I
n what was his 50th PGA Tour start, Chico native Kurt Kitayama captured Arnold Palmer’s Bay Hill Invitational in March for his first PGA Tour win.
Kitayama, who played in NCGA events as a junior and was nicknamed ‘The Project’ at UNLV due to the amount of work his game needed, certainly earned it.
At one point six players owned a share of the final round lead before Kitayama broke through with a clutch 14-foot birdie putt on the par-3 17th and sensational par on the 18th.
“It’s pretty amazing,” said Kitayama, who’d previously been a runner-up three times on tour. “Just to get your first win, I think, is an unbelievable thing. Lucky enough to have it at a special place, so that’s a bonus.”

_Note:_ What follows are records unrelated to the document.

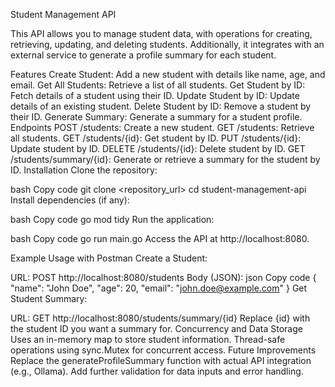 Student Management API


This API allows you to manage student data, with operations for creating, retrieving, updating, and deleting students. Additionally, it integrates with an external service to generate a profile summary for each student.

Features
Create Student: Add a new student with details like name, age, and email.
Get All Students: Retrieve a list of all students.
Get Student by ID: Fetch details of a student using their ID.
Update Student by ID: Update details of an existing student.
Delete Student by ID: Remove a student by their ID.
Generate Summary: Generate a summary for a student profile.
Endpoints
POST /students: Create a new student.
GET /students: Retrieve all students.
GET /students/{id}: Get student by ID.
PUT /students/{id}: Update student by ID.
DELETE /students/{id}: Delete student by ID.
GET /students/summary/{id}: Generate or retrieve a summary for the student by ID.
Installation
Clone the repository:

bash
Copy code
git clone <repository_url>
cd student-management-api
Install dependencies (if any):

bash
Copy code
go mod tidy
Run the application:

bash
Copy code
go run main.go
Access the API at http://localhost:8080.

Example Usage with Postman
Create a Student:

URL: POST http://localhost:8080/students
Body (JSON):
json
Copy code
{
  "name": "John Doe",
  "age": 20,
  "email": "john.doe@example.com"
}
Get Student Summary:

URL: GET http://localhost:8080/students/summary/{id}
Replace {id} with the student ID you want a summary for.
Concurrency and Data Storage
Uses an in-memory map to store student information.
Thread-safe operations using sync.Mutex for concurrent access.
Future Improvements
Replace the generateProfileSummary function with actual API integration (e.g., Ollama).
Add further validation for data inputs and error handling.
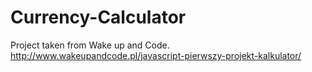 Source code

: # Currency-Calculator
Project taken from Wake up and Code.
http://www.wakeupandcode.pl/javascript-pierwszy-projekt-kalkulator/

Kitayama, who was profiled in the Spring 2020 issue of NCGA Golf, could’ve easily wilted following a triple-bogey on the 9th after his drive went out of bounds. Instead, he only became more resilient, thanks in part to his caddie Tim Tucker, who was on the bag when fellow NorCal native Bryson DeChambeau won the event in 2021.
“I fought back. I’m proud about that,” said Kitayama, whose tour nickname is ‘Quadzilla’ due to his lower-body strength.
Having entered the event with career earnings near $4 million, Kitayama nearly doubled that by earning $3.6 million in the elevated event. He also moved to 19 in the Official World Golf Ranking and left Arnie’s Kingdom as a player to keep an eye on.
“I think he's been playing pretty well,” Rory McIlroy graciously said of Kitayama. “He's sort of persevered and played wherever he could get starts, and all of a sudden he's won one of the biggest events on the PGA Tour. So good for him.”